The second most anticipated stock market debut of the summer is going far better than the first, so far.
The enterprise chat platform that aims to overthrow email culture has surged on its New York Stock Exchange debut. Its choice of a direct-listing route to public markets, as opposed to a conventional IPO, hasn’t hurt
Slack Technologies Inc. at least has the look of a successfully launched stock. In line with direct-listing practice, investors were offered a ‘reference price’ on Thursday morning, U.S. time, of $26 a share. A couple hours into trade the stock launched with a huge 48% leap to $38.50. It went on to extend the pop to as much as $42 or 61.5% above the reference price. Just ahead of publishing Slack retained most gains, hovering around $39.

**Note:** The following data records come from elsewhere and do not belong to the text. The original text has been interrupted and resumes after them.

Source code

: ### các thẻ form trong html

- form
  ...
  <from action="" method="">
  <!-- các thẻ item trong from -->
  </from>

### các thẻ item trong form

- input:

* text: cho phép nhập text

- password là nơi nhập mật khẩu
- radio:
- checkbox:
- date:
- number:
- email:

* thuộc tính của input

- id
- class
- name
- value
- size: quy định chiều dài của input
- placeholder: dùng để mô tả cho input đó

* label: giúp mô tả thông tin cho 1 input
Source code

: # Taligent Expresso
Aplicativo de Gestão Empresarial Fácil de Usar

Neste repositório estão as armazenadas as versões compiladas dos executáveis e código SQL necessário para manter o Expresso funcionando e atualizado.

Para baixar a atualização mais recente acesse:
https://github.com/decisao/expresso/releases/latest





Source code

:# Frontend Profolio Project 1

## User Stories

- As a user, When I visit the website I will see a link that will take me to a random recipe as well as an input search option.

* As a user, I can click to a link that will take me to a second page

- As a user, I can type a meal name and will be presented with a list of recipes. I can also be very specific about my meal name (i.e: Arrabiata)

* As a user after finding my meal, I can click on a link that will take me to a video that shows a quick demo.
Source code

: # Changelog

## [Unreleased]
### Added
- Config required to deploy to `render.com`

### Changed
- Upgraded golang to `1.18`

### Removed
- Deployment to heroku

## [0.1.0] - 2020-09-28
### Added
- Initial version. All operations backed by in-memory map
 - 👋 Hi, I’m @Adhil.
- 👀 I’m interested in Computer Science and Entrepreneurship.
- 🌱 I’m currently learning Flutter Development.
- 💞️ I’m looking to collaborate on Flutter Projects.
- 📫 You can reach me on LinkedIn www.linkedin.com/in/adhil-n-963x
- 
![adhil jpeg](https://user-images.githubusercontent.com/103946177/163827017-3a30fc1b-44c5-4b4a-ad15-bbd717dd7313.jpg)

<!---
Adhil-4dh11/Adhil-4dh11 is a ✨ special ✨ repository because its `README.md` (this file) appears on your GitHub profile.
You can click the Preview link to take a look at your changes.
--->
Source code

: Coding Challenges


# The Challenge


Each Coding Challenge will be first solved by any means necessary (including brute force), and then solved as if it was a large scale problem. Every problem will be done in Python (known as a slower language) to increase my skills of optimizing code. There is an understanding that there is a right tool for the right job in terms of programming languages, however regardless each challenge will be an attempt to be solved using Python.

Compare this with Uber, which has still not sustainably regained its initial price of $45, six weeks after the taxi app’s IPO. It is clear Slack has done better relative to expectations. Again, unlike Uber, the messenger app’s new market valuation of almost $20bn compares favourably with the valuation implied by its last private funding round, around $7bn. Private valuations are hardly scientific. But if Slack closes with a higher valuation, that will do sentiment on the stock no harm.
Defining how it’s achieved this isn’t easy. It helps that Slack was flashing positive signals by the mere choice of a direct offering. Companies that sell shares direct to investors don’t necessarily raise equity capital as no new shares are issued. The tacit message is that Slack doesn’t actually need the money. With around $800m in cash on the books, there’s something to that view. CEO Stewart Butterfield has acknowledged that the listing will offer more financial flexibility. Even so, cash burn of some $100m in the prior financial year looks manageable.
So for now, the proof in Slack’s pudding is more about the viability of its central proposition rather than whether it can survive financially.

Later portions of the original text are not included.